Directions:
All of the records are to be copied out exactly, with nothing left out.
(Exercise inputs Opens)
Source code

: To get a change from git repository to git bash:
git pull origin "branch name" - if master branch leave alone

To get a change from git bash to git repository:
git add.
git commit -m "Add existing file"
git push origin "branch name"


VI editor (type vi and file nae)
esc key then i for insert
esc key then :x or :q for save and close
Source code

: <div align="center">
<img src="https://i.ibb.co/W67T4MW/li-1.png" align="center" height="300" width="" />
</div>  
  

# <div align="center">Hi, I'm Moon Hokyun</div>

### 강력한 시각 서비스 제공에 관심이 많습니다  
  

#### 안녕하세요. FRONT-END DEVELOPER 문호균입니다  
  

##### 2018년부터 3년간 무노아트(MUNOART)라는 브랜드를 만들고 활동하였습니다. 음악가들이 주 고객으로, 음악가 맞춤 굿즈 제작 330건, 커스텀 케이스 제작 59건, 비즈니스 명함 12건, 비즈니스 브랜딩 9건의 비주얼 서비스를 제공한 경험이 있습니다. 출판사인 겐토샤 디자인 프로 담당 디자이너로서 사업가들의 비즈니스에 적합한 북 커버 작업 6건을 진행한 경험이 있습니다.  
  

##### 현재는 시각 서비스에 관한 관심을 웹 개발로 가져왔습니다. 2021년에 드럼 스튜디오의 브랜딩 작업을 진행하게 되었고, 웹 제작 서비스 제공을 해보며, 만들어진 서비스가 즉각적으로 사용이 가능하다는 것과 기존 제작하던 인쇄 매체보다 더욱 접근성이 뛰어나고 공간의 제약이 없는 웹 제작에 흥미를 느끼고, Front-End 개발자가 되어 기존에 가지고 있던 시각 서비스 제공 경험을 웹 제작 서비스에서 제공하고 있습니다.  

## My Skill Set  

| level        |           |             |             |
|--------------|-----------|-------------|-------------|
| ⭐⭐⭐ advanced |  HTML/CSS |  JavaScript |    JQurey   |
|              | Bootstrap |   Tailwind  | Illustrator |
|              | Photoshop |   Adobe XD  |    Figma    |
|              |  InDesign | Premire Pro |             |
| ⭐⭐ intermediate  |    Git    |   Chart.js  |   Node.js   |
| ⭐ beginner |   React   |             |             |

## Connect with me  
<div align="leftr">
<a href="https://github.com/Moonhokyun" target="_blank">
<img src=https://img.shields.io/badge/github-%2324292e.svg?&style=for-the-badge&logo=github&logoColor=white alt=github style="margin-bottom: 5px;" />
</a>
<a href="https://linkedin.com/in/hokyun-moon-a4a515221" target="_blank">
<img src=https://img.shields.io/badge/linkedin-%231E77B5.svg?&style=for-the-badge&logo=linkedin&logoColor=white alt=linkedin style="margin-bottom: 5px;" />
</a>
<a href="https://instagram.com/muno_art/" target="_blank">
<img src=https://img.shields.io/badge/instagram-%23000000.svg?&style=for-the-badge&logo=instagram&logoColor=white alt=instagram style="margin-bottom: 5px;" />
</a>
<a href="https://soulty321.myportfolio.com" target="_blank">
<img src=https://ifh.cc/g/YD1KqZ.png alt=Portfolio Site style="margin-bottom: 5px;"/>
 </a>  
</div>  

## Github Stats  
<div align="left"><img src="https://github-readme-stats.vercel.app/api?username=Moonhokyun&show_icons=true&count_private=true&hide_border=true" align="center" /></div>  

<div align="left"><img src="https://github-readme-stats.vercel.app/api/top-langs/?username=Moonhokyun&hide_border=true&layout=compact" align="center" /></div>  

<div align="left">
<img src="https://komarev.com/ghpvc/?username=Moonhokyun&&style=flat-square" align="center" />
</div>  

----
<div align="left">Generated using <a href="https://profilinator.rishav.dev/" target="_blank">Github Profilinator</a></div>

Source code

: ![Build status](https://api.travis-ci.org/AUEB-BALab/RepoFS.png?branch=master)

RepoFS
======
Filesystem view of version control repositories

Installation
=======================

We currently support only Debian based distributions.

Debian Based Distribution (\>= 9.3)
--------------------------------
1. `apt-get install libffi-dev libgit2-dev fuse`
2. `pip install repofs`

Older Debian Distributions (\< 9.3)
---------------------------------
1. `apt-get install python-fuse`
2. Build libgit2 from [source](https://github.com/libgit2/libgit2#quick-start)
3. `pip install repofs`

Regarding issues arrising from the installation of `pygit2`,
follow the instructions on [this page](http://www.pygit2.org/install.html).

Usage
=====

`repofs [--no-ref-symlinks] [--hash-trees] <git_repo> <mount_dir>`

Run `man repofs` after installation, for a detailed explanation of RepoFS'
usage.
(Exercise inputs Closes)
Your solution:
Source code

: To get a change from git repository to git bash:
git pull origin "branch name" - if master branch leave alone

To get a change from git bash to git repository:
git add.
git commit -m "Add existing file"
git push origin "branch name"


VI editor (type vi and file nae)
esc key then i for insert
esc key then :x or :q for save and close
Source code

: <div align="center">
<img src="https://i.ibb.co/W67T4MW/li-1.png" align="center" height="300" width="" />
</div>  
  

# <div align="center">Hi, I'm Moon Hokyun</div>

### 강력한 시각 서비스 제공에 관심이 많습니다  
  

#### 안녕하세요. FRONT-END DEVELOPER 문호균입니다  
  

##### 2018년부터 3년간 무노아트(MUNOART)라는 브랜드를 만들고 활동하였습니다. 음악가들이 주 고객으로, 음악가 맞춤 굿즈 제작 330건, 커스텀 케이스 제작 59건, 비즈니스 명함 12건, 비즈니스 브랜딩 9건의 비주얼 서비스를 제공한 경험이 있습니다. 출판사인 겐토샤 디자인 프로 담당 디자이너로서 사업가들의 비즈니스에 적합한 북 커버 작업 6건을 진행한 경험이 있습니다.  
  

##### 현재는 시각 서비스에 관한 관심을 웹 개발로 가져왔습니다. 2021년에 드럼 스튜디오의 브랜딩 작업을 진행하게 되었고, 웹 제작 서비스 제공을 해보며, 만들어진 서비스가 즉각적으로 사용이 가능하다는 것과 기존 제작하던 인쇄 매체보다 더욱 접근성이 뛰어나고 공간의 제약이 없는 웹 제작에 흥미를 느끼고, Front-End 개발자가 되어 기존에 가지고 있던 시각 서비스 제공 경험을 웹 제작 서비스에서 제공하고 있습니다.  

## My Skill Set  

| level        |           |             |             |
|--------------|-----------|-------------|-------------|
| ⭐⭐⭐ advanced |  HTML/CSS |  JavaScript |    JQurey   |
|              | Bootstrap |   Tailwind  | Illustrator |
|              | Photoshop |   Adobe XD  |    Figma    |
|              |  InDesign | Premire Pro |             |
| ⭐⭐ intermediate  |    Git    |   Chart.js  |   Node.js   |
| ⭐ beginner |   React   |             |             |

## Connect with me  
<div align="leftr">
<a href="https://github.com/Moonhokyun" target="_blank">
<img src=https://img.shields.io/badge/github-%2324292e.svg?&style=for-the-badge&logo=github&logoColor=white alt=github style="margin-bottom: 5px;" />
</a>
<a href="https://linkedin.com/in/hokyun-moon-a4a515221" target="_blank">
<img src=https://img.shields.io/badge/linkedin-%231E77B5.svg?&style=for-the-badge&logo=linkedin&logoColor=white alt=linkedin style="margin-bottom: 5px;" />
</a>
<a href="https://instagram.com/muno_art/" target="_blank">
<img src=https://img.shields.io/badge/instagram-%23000000.svg?&style=for-the-badge&logo=instagram&logoColor=white alt=instagram style="margin-bottom: 5px;" />
</a>
<a href="https://soulty321.myportfolio.com" target="_blank">
<img src=https://ifh.cc/g/YD1KqZ.png alt=Portfolio Site style="margin-bottom: 5px;"/>
 </a>  
</div>  

## Github Stats  
<div align="left"><img src="https://github-readme-stats.vercel.app/api?username=Moonhokyun&show_icons=true&count_private=true&hide_border=true" align="center" /></div>  

<div align="left"><img src="https://github-readme-stats.vercel.app/api/top-langs/?username=Moonhokyun&hide_border=true&layout=compact" align="center" /></div>  

<div align="left">
<img src="https://komarev.com/ghpvc/?username=Moonhokyun&&style=flat-square" align="center" />
</div>  

----
<div align="left">Generated using <a href="https://profilinator.rishav.dev/" target="_blank">Github Profilinator</a></div>

Source code

: ![Build status](https://api.travis-ci.org/AUEB-BALab/RepoFS.png?branch=master)

RepoFS
======
Filesystem view of version control repositories

Installation
=======================

We currently support only Debian based distributions.

Debian Based Distribution (\>= 9.3)
--------------------------------
1. `apt-get install libffi-dev libgit2-dev fuse`
2. `pip install repofs`

Older Debian Distributions (\< 9.3)
---------------------------------
1. `apt-get install python-fuse`
2. Build libgit2 from [source](https://github.com/libgit2/libgit2#quick-start)
3. `pip install repofs`

Regarding issues arrising from the installation of `pygit2`,
follow the instructions on [this page](http://www.pygit2.org/install.html).

Usage
=====

`repofs [--no-ref-symlinks] [--hash-trees] <git_repo> <mount_dir>`

Run `man repofs` after installation, for a detailed explanation of RepoFS'
usage.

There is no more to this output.